Getting to 10 block (~15 new scale DDR) is mostly just about playing more, and learning to "walk". The two big things to know at this level are:

  1. Put your foot on the arrow to step on the arrow, leave your foot on the panel after pressing the arrow, and lift that foot again only when you need that foot to press another arrow.
  2. Try to alternate feet whenever possible. If you use the same foot twice in a row, you have to move your legs twice as fast.

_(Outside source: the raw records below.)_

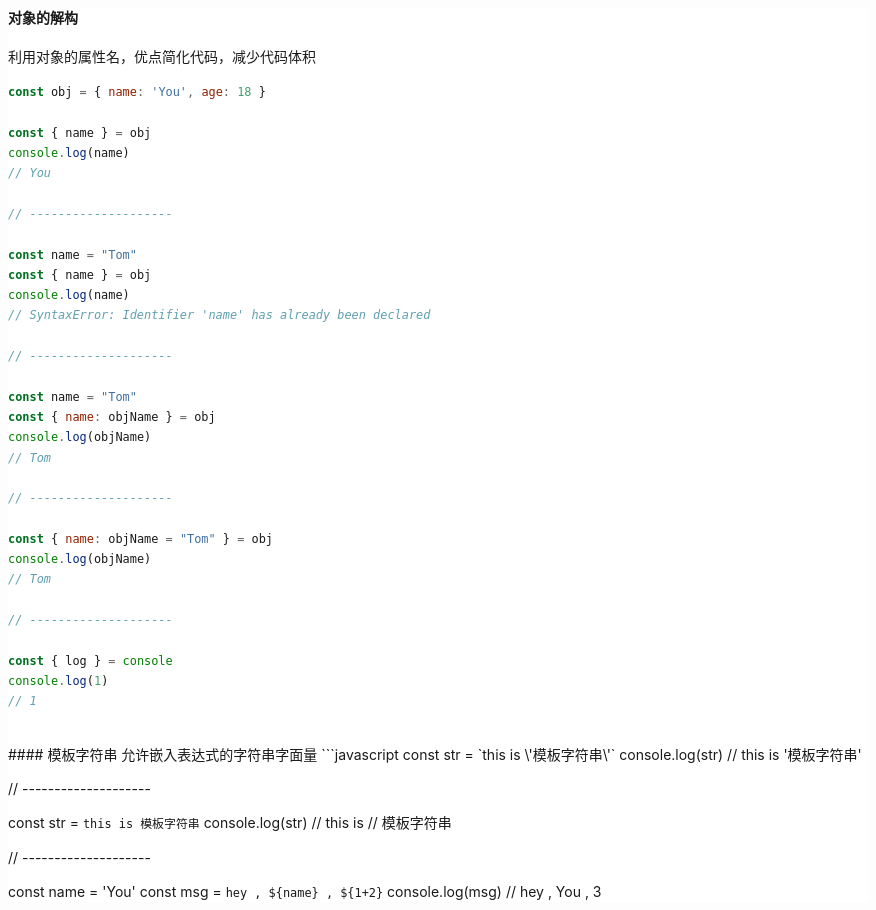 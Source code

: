 
<a name="W2uuQ"></a>
#### 对象的解构
利用对象的属性名，优点简化代码，减少代码体积
```javascript
const obj = { name: 'You', age: 18 }

const { name } = obj
console.log(name)
// You

// --------------------

const name = "Tom"
const { name } = obj
console.log(name)
// SyntaxError: Identifier 'name' has already been declared

// --------------------

const name = "Tom"
const { name: objName } = obj
console.log(objName)
// Tom

// --------------------

const { name: objName = "Tom" } = obj
console.log(objName)
// Tom

// --------------------

const { log } = console
console.log(1)
// 1
```
<br />
<a name="Nl9jF"></a>
#### 模板字符串
允许嵌入表达式的字符串字面量
```javascript
const str = `this is \'模板字符串\'`
console.log(str)
// this is '模板字符串'

// --------------------

const str = `this is
模板字符串`
console.log(str)
// this is
// 模板字符串

// --------------------

const name = 'You'
const msg = `hey , ${name} , ${1+2}`
console.log(msg)
// hey , You , 3
```
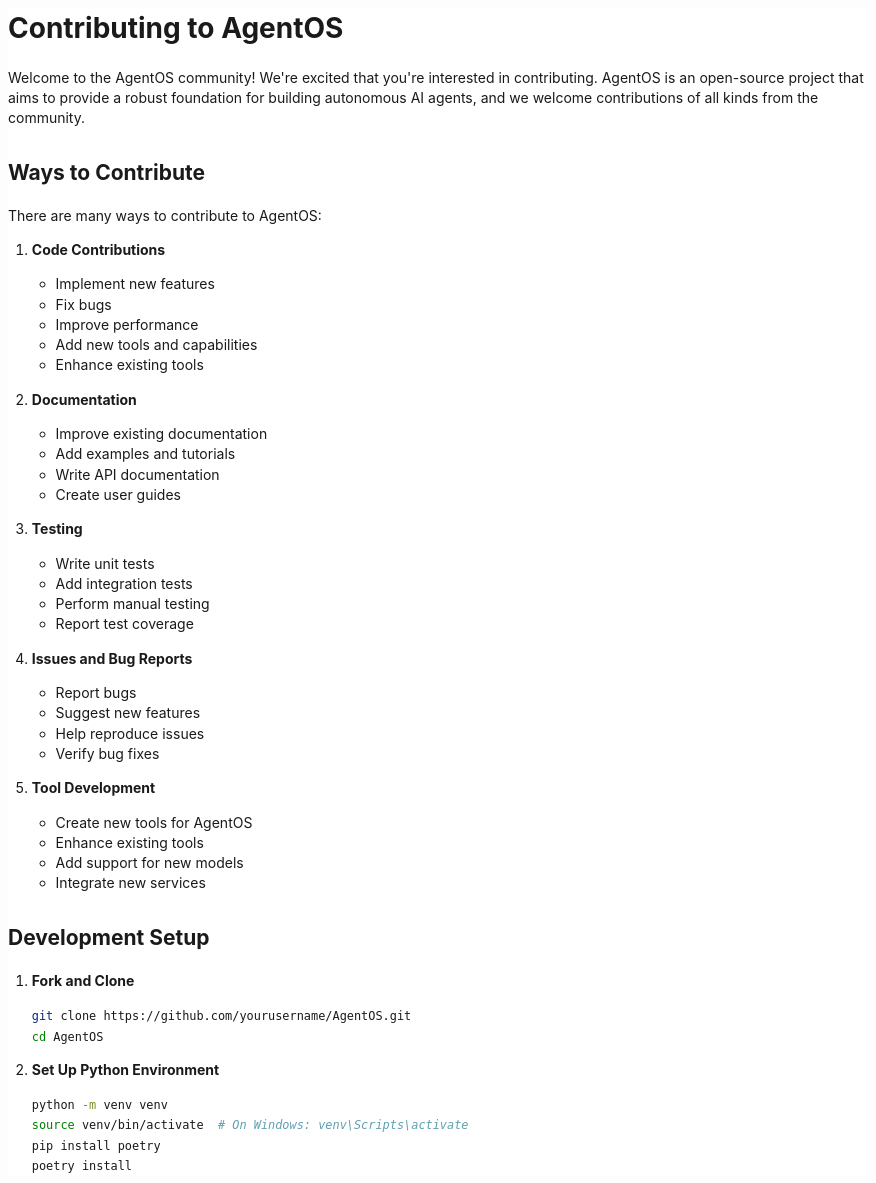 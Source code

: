 # Contributing to AgentOS

Welcome to the AgentOS community! We're excited that you're interested in contributing. AgentOS is an open-source project that aims to provide a robust foundation for building autonomous AI agents, and we welcome contributions of all kinds from the community.

## Ways to Contribute

There are many ways to contribute to AgentOS:

1. **Code Contributions**
   - Implement new features
   - Fix bugs
   - Improve performance
   - Add new tools and capabilities
   - Enhance existing tools

2. **Documentation**
   - Improve existing documentation
   - Add examples and tutorials
   - Write API documentation
   - Create user guides

3. **Testing**
   - Write unit tests
   - Add integration tests
   - Perform manual testing
   - Report test coverage

4. **Issues and Bug Reports**
   - Report bugs
   - Suggest new features
   - Help reproduce issues
   - Verify bug fixes

5. **Tool Development**
   - Create new tools for AgentOS
   - Enhance existing tools
   - Add support for new models
   - Integrate new services

## Development Setup

1. **Fork and Clone**
   ```bash
   git clone https://github.com/yourusername/AgentOS.git
   cd AgentOS
   ```

2. **Set Up Python Environment**
   ```bash
   python -m venv venv
   source venv/bin/activate  # On Windows: venv\Scripts\activate
   pip install poetry
   poetry install
   ```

If you try doing this, around 6-7 block you'll realize that there are some patterns where doing this is kind of hard. You'll have patterns where you have to put your right foot on the left arrow ("crossovers"), you'll have patterns where you have to step on the same arrow twice in a row ("jacks"), you'll have patterns where you have to step on two different arrows with the same foot ("double steps"), you'll have patterns where you have to travel the full distance from down to up, instead of just moving diagonally from down to right ("candles"). There are lots of different patterns and you shouldn't really stress out too much about it; just getting exposure to them will be enough at this level.

Different people spend different amount of time in this phase just depending on how generally coordinated, or experienced with rhythm games you are going into it. The important thing is to just enjoy yourself; there are hundreds of fun DDR charts specifically for players this level, and some very good beginner ITG packs which go far enough down in level to be playable by children. As long as the game is fun for you, it's all good if you remain at this level indefinitely: there will be more content than you can play even in hundreds of hours worth of sessions.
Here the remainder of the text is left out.